Quick post to archive my 2015 Society for American Archaeology (SAA) meeting presentation (San Francisco, CA). Slide Share is at bottom of post or download here: MattHarris_SAA2015_final
This presentation was all about the completion of the Pennsylvania Predictive model and some post-project expansion with a new testing scheme and the Extreme Gradient Boosting (XGB) classifier.
The presentation starts with a bit about the context for Archaeological Predictive Modeling (APM) and the basics of the machine learning approach. I call it Machine Learning (ML) here (because I was in San Francisco after all), but I generally think of it as Statistical Learning (SL). The slight shift in perspective is based on the focus of SL on the assumptions and statistical models, where as ML is more oriented to applied maths, comp sci., and DEEP LEARNING OF BIG DATA! Just depending on how you want to look at it.

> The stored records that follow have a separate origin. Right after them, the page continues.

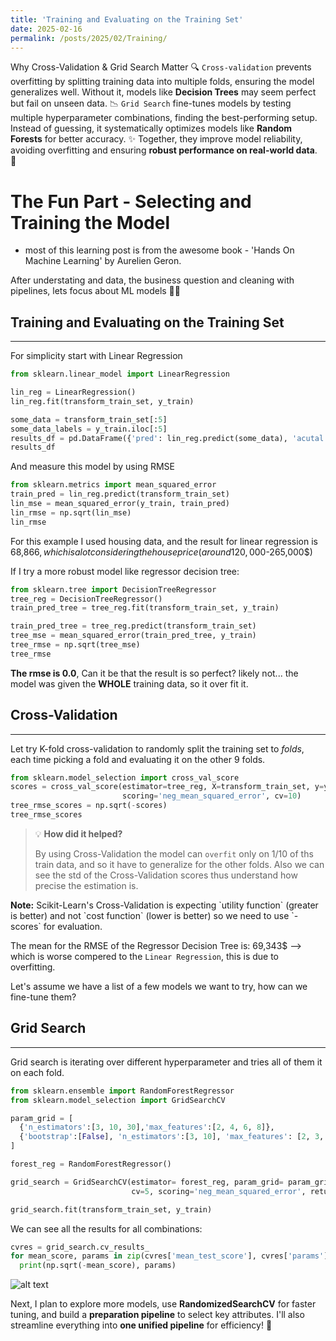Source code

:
 ```yaml
---
title: 'Training and Evaluating on the Training Set'
date: 2025-02-16
permalink: /posts/2025/02/Training/
---
```

Why Cross-Validation & Grid Search Matter 🔍 `Cross-validation` prevents overfitting by splitting training data into multiple folds, ensuring the model generalizes well. Without it, models like **Decision Trees** may seem perfect but fail on unseen data. 📉 `Grid Search` fine-tunes models by testing multiple hyperparameter combinations, finding the best-performing setup. Instead of guessing, it systematically optimizes models like **Random Forests** for better accuracy. ✨ Together, they improve model reliability, avoiding overfitting and ensuring **robust performance on real-world data**. 🚀


# The Fun Part - Selecting and Training the Model 
* most of this learning post is from the awesome book - 'Hands On Machine Learning' by Aurelien Geron.

After understating and data, the business question and cleaning with pipelines, lets focus about ML models 🏄‍♀️

## Training and Evaluating on the Training Set
---

For simplicity start with Linear Regression
```python
from sklearn.linear_model import LinearRegression

lin_reg = LinearRegression()
lin_reg.fit(transform_train_set, y_train)

some_data = transform_train_set[:5]
some_data_labels = y_train.iloc[:5]
results_df = pd.DataFrame({'pred': lin_reg.predict(some_data), 'acutal':some_data_labels})
results_df
```
And measure this model by using RMSE

```python
from sklearn.metrics import mean_squared_error
train_pred = lin_reg.predict(transform_train_set)
lin_mse = mean_squared_error(y_train, train_pred)
lin_rmse = np.sqrt(lin_mse)
lin_rmse
```

For this example I used housing data, and the result for linear regression is 68,866$, which is a lot considering the house price (around 120,000$-265,000$)

If I try a more robust model like regressor decision tree:
```python
from sklearn.tree import DecisionTreeRegressor
tree_reg = DecisionTreeRegressor()
train_pred_tree = tree_reg.fit(transform_train_set, y_train)

train_pred_tree = tree_reg.predict(transform_train_set)
tree_mse = mean_squared_error(train_pred_tree, y_train)
tree_rmse = np.sqrt(tree_mse)
tree_rmse
```

**The rmse is 0.0**,  Can it be that the result is so perfect? likely not... the model was given the **WHOLE** training data, so it over fit it. 
## Cross-Validation
---
Let try K-fold cross-validation to randomly split the training set to *folds*, each time picking a fold and evaluating it on the other 9 folds.
```python
from sklearn.model_selection import cross_val_score
scores = cross_val_score(estimator=tree_reg, X=transform_train_set, y=y_train,
                         scoring='neg_mean_squared_error', cv=10)
tree_rmse_scores = np.sqrt(-scores)
tree_rmse_scores
```
>💡 **How did it helped?**
> 
> By using Cross-Validation the model can `overfit` only on 1/10 of ths train data, and so it have to generalize for the other folds.
> Also we can see the std of the Cross-Validation scores thus understand how precise the estimation is.
<div class="note">
    <strong>Note:</strong> Scikit-Learn's Cross-Validation is expecting `utility function` (greater is better) and not `cost function` (lower is better)
    so we need to use `-scores` for evaluation.
</div>

The mean for the RMSE of the Regressor Decision Tree is: 69,343$ --> which is worse compered to the `Linear Regression`, this is due to overfitting.

Let's assume we have a list of a few models we want to try, how can we fine-tune them?

## Grid Search
---
Grid search is iterating over different hyperparameter and tries all of them it on each fold.
```python
from sklearn.ensemble import RandomForestRegressor
from sklearn.model_selection import GridSearchCV

param_grid = [
  {'n_estimators':[3, 10, 30],'max_features':[2, 4, 6, 8]},
  {'bootstrap':[False], 'n_estimators':[3, 10], 'max_features': [2, 3, 4]},
]

forest_reg = RandomForestRegressor()

grid_search = GridSearchCV(estimator= forest_reg, param_grid= param_grid,
                           cv=5, scoring='neg_mean_squared_error', return_train_score=True)

grid_search.fit(transform_train_set, y_train)
```
We can see all the results for all combinations:
```python
cvres = grid_search.cv_results_
for mean_score, params in zip(cvres['mean_test_score'], cvres['params']):
  print(np.sqrt(-mean_score), params)
```
![alt text](2025-02-16_15570.jpeg)

Next, I plan to explore more models, use **RandomizedSearchCV** for faster tuning, and build a **preparation pipeline** to select key attributes. I'll also streamline everything into **one unified pipeline** for efficiency! 🎯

The presentation moves to understanding the characteristics of archaeological data that make it unique and challenging. I think this is a critical area that gets so glossed over and offers so many excuses for us to not pursue model based approaches. Okay, yes, our data kind of stink most of the time. Let’s accept that, plan for it, and move along.
After my typical lecture on how the Bias/Variance trade-off should keep you up at night, I go into schematic descriptions of the learning algorithms: Logistic Regression, Multivariate Adaptive Regression Splines (MARS), Random Forest, and XGB. Then try to show how each algorithm, regardless of how “fancy”, can be conceptualized in a
“simple” way. The remainder of the presentation is a tour of prediction metrics for the four models applied to a portion of the state.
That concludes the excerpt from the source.